Saved entries
----------------
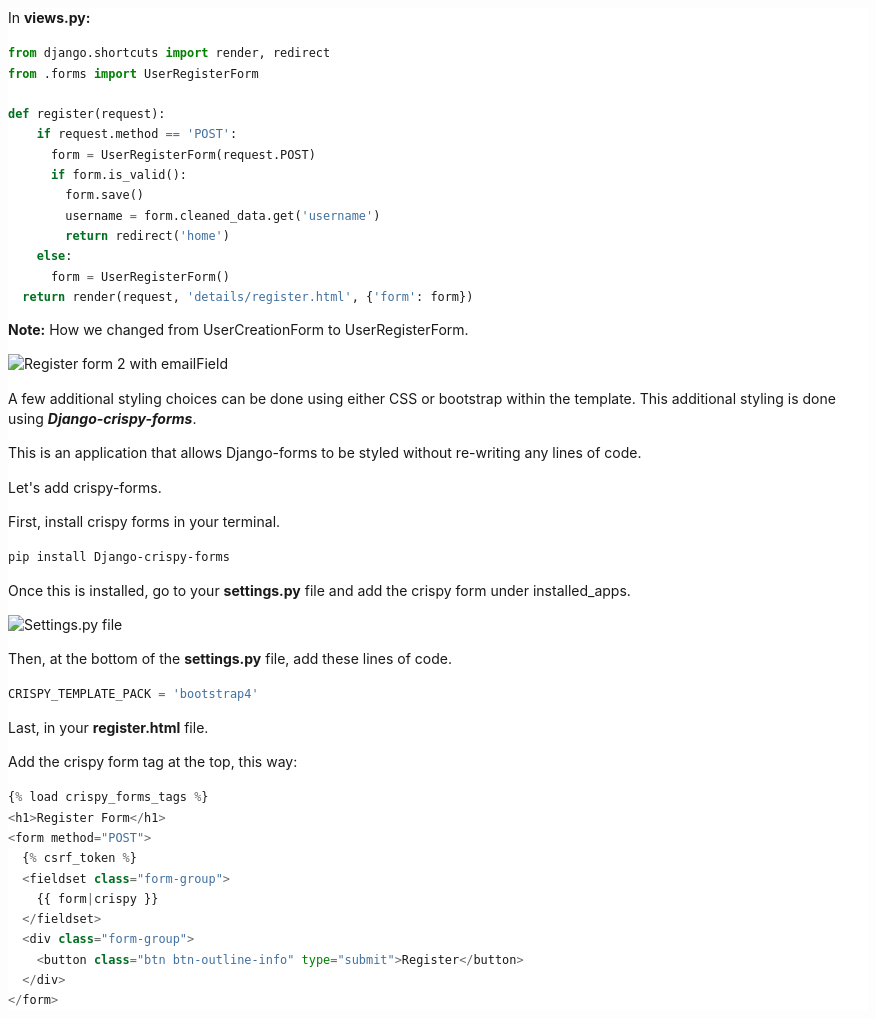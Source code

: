 In **views.py:**

```python
from django.shortcuts import render, redirect
from .forms import UserRegisterForm

def register(request):
    if request.method == 'POST':
      form = UserRegisterForm(request.POST)
      if form.is_valid(): 
        form.save()
        username = form.cleaned_data.get('username')
        return redirect('home')
    else:
      form = UserRegisterForm()
  return render(request, 'details/register.html', {'form': form})
```

**Note:** How we changed from UserCreationForm to UserRegisterForm.

![Register form 2 with emailField](/working-with-forms-in-django/register2.png)


A few additional styling choices can be done using either CSS or bootstrap within the template. This additional styling is done using ***Django-crispy-forms***.

This is an application that allows Django-forms to be styled without re-writing any lines of code.

Let's add crispy-forms. 

First, install crispy forms in your terminal.

`pip install Django-crispy-forms`

Once this is installed, go to your **settings.py** file and add the crispy form under installed_apps.

![Settings.py file](/working-with-forms-in-django/settings.png)

Then, at the bottom of the **settings.py** file, add these lines of code.

```python
CRISPY_TEMPLATE_PACK = 'bootstrap4'
```

Last, in your **register.html** file. 

Add the crispy form tag at the top, this way:
```python
{% load crispy_forms_tags %}
<h1>Register Form</h1>
<form method="POST">
  {% csrf_token %} 
  <fieldset class="form-group">
    {{ form|crispy }}
  </fieldset>
  <div class="form-group">
    <button class="btn btn-outline-info" type="submit">Register</button>
  </div>
</form>
```
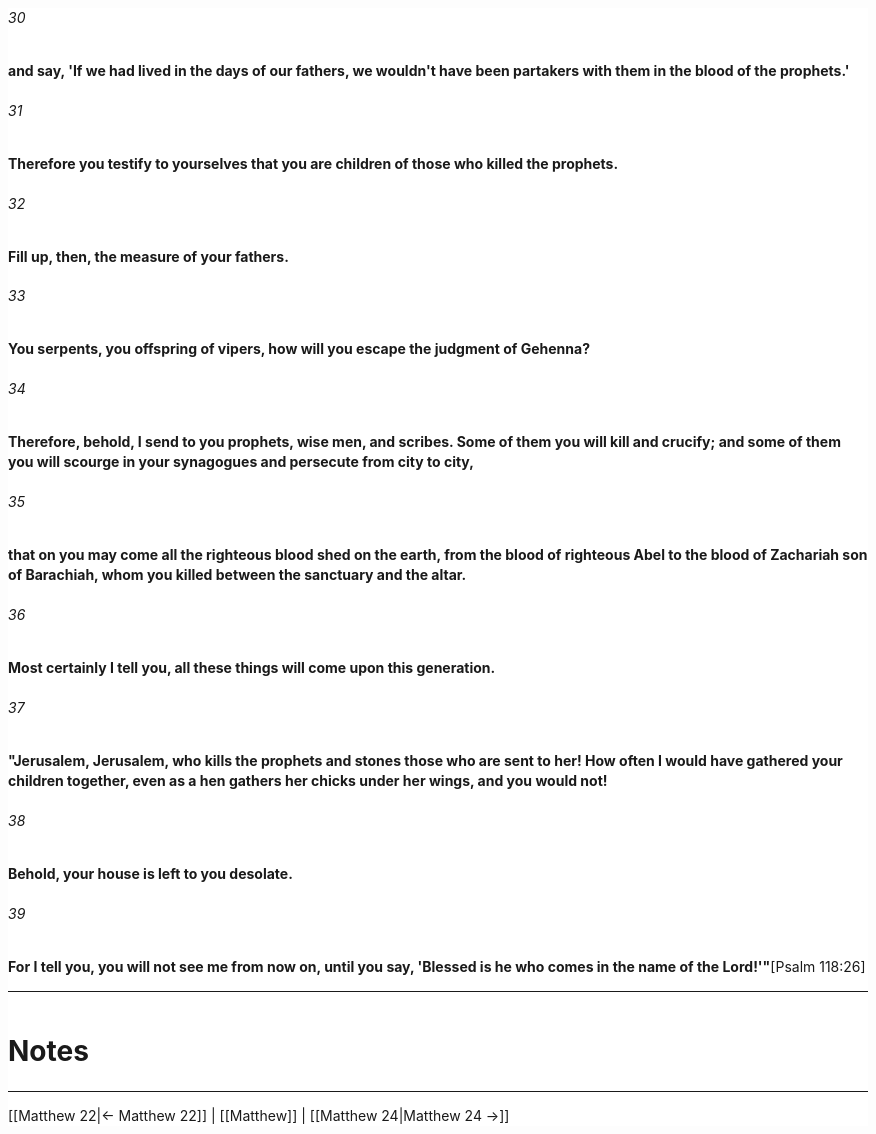 ###### 30 
**and say, 'If we had lived in the days of our fathers, we wouldn't have been partakers with them in the blood of the prophets.'** 

###### 31 
**Therefore you testify to yourselves that you are children of those who killed the prophets.** 

###### 32 
**Fill up, then, the measure of your fathers.** 

###### 33 
**You serpents, you offspring of vipers, how will you escape the judgment of Gehenna?** 

###### 34 
**Therefore, behold, I send to you prophets, wise men, and scribes. Some of them you will kill and crucify; and some of them you will scourge in your synagogues and persecute from city to city,** 

###### 35 
**that on you may come all the righteous blood shed on the earth, from the blood of righteous Abel to the blood of Zachariah son of Barachiah, whom you killed between the sanctuary and the altar.** 

###### 36 
**Most certainly I tell you, all these things will come upon this generation.** 

###### 37 
**"Jerusalem, Jerusalem, who kills the prophets and stones those who are sent to her! How often I would have gathered your children together, even as a hen gathers her chicks under her wings, and you would not!** 

###### 38 
**Behold, your house is left to you desolate.** 

###### 39 
**For I tell you, you will not see me from now on, until you say, 'Blessed is he who comes in the name of the Lord!'"**<crossref intro="23:39">[Psalm 118:26]</crossref>

---
# Notes


***
[[Matthew 22|← Matthew 22]] | [[Matthew]] | [[Matthew 24|Matthew 24 →]]
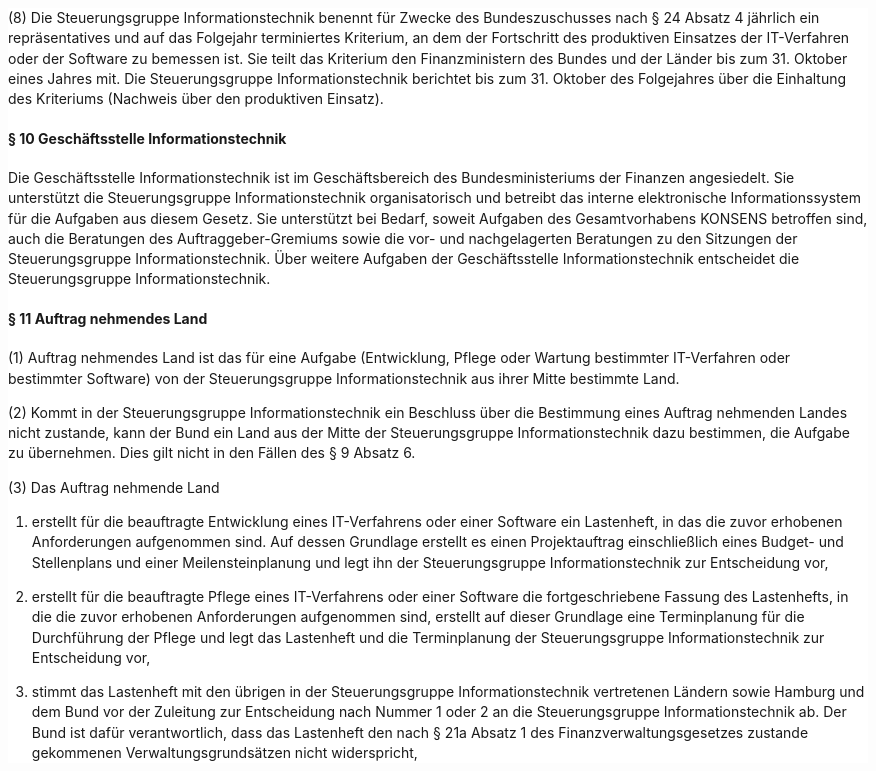 (8) Die Steuerungsgruppe Informationstechnik benennt für Zwecke des
Bundeszuschusses nach § 24 Absatz 4 jährlich ein repräsentatives und
auf das Folgejahr terminiertes Kriterium, an dem der Fortschritt des
produktiven Einsatzes der IT-Verfahren oder der Software zu bemessen
ist. Sie teilt das Kriterium den Finanzministern des Bundes und der
Länder bis zum 31. Oktober eines Jahres mit. Die Steuerungsgruppe
Informationstechnik berichtet bis zum 31. Oktober des Folgejahres über
die Einhaltung des Kriteriums (Nachweis über den produktiven Einsatz).


#### § 10 Geschäftsstelle Informationstechnik

Die Geschäftsstelle Informationstechnik ist im Geschäftsbereich des
Bundesministeriums der Finanzen angesiedelt. Sie unterstützt die
Steuerungsgruppe Informationstechnik organisatorisch und betreibt das
interne elektronische Informationssystem für die Aufgaben aus diesem
Gesetz. Sie unterstützt bei Bedarf, soweit Aufgaben des
Gesamtvorhabens KONSENS betroffen sind, auch die Beratungen des
Auftraggeber-Gremiums sowie die vor- und nachgelagerten Beratungen zu
den Sitzungen der Steuerungsgruppe Informationstechnik. Über weitere
Aufgaben der Geschäftsstelle Informationstechnik entscheidet die
Steuerungsgruppe Informationstechnik.


#### § 11 Auftrag nehmendes Land

(1) Auftrag nehmendes Land ist das für eine Aufgabe (Entwicklung,
Pflege oder Wartung bestimmter IT-Verfahren oder bestimmter Software)
von der Steuerungsgruppe Informationstechnik aus ihrer Mitte bestimmte
Land.

(2) Kommt in der Steuerungsgruppe Informationstechnik ein Beschluss
über die Bestimmung eines Auftrag nehmenden Landes nicht zustande,
kann der Bund ein Land aus der Mitte der Steuerungsgruppe
Informationstechnik dazu bestimmen, die Aufgabe zu übernehmen. Dies
gilt nicht in den Fällen des § 9 Absatz 6.

(3) Das Auftrag nehmende Land

1.  erstellt für die beauftragte Entwicklung eines IT-Verfahrens oder
    einer Software ein Lastenheft, in das die zuvor erhobenen
    Anforderungen aufgenommen sind. Auf dessen Grundlage erstellt es einen
    Projektauftrag einschließlich eines Budget- und Stellenplans und einer
    Meilensteinplanung und legt ihn der Steuerungsgruppe
    Informationstechnik zur Entscheidung vor,


2.  erstellt für die beauftragte Pflege eines IT-Verfahrens oder einer
    Software die fortgeschriebene Fassung des Lastenhefts, in die die
    zuvor erhobenen Anforderungen aufgenommen sind, erstellt auf dieser
    Grundlage eine Terminplanung für die Durchführung der Pflege und legt
    das Lastenheft und die Terminplanung der Steuerungsgruppe
    Informationstechnik zur Entscheidung vor,


3.  stimmt das Lastenheft mit den übrigen in der Steuerungsgruppe
    Informationstechnik vertretenen Ländern sowie Hamburg und dem Bund vor
    der Zuleitung zur Entscheidung nach Nummer 1 oder 2 an die
    Steuerungsgruppe Informationstechnik ab. Der Bund ist dafür
    verantwortlich, dass das Lastenheft den nach § 21a Absatz 1 des
    Finanzverwaltungsgesetzes zustande gekommenen Verwaltungsgrundsätzen
    nicht widerspricht,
----------------
* WORK REQUEST *
Read the entries and pick out all lines that include the word "settings".

* RESPONSE FOR THIS EXERCISE *
Once this is installed, go to your **settings.py** file and add the crispy form under installed_apps.
![Settings.py file](/working-with-forms-in-django/settings.png)
Then, at the bottom of the **settings.py** file, add these lines of code.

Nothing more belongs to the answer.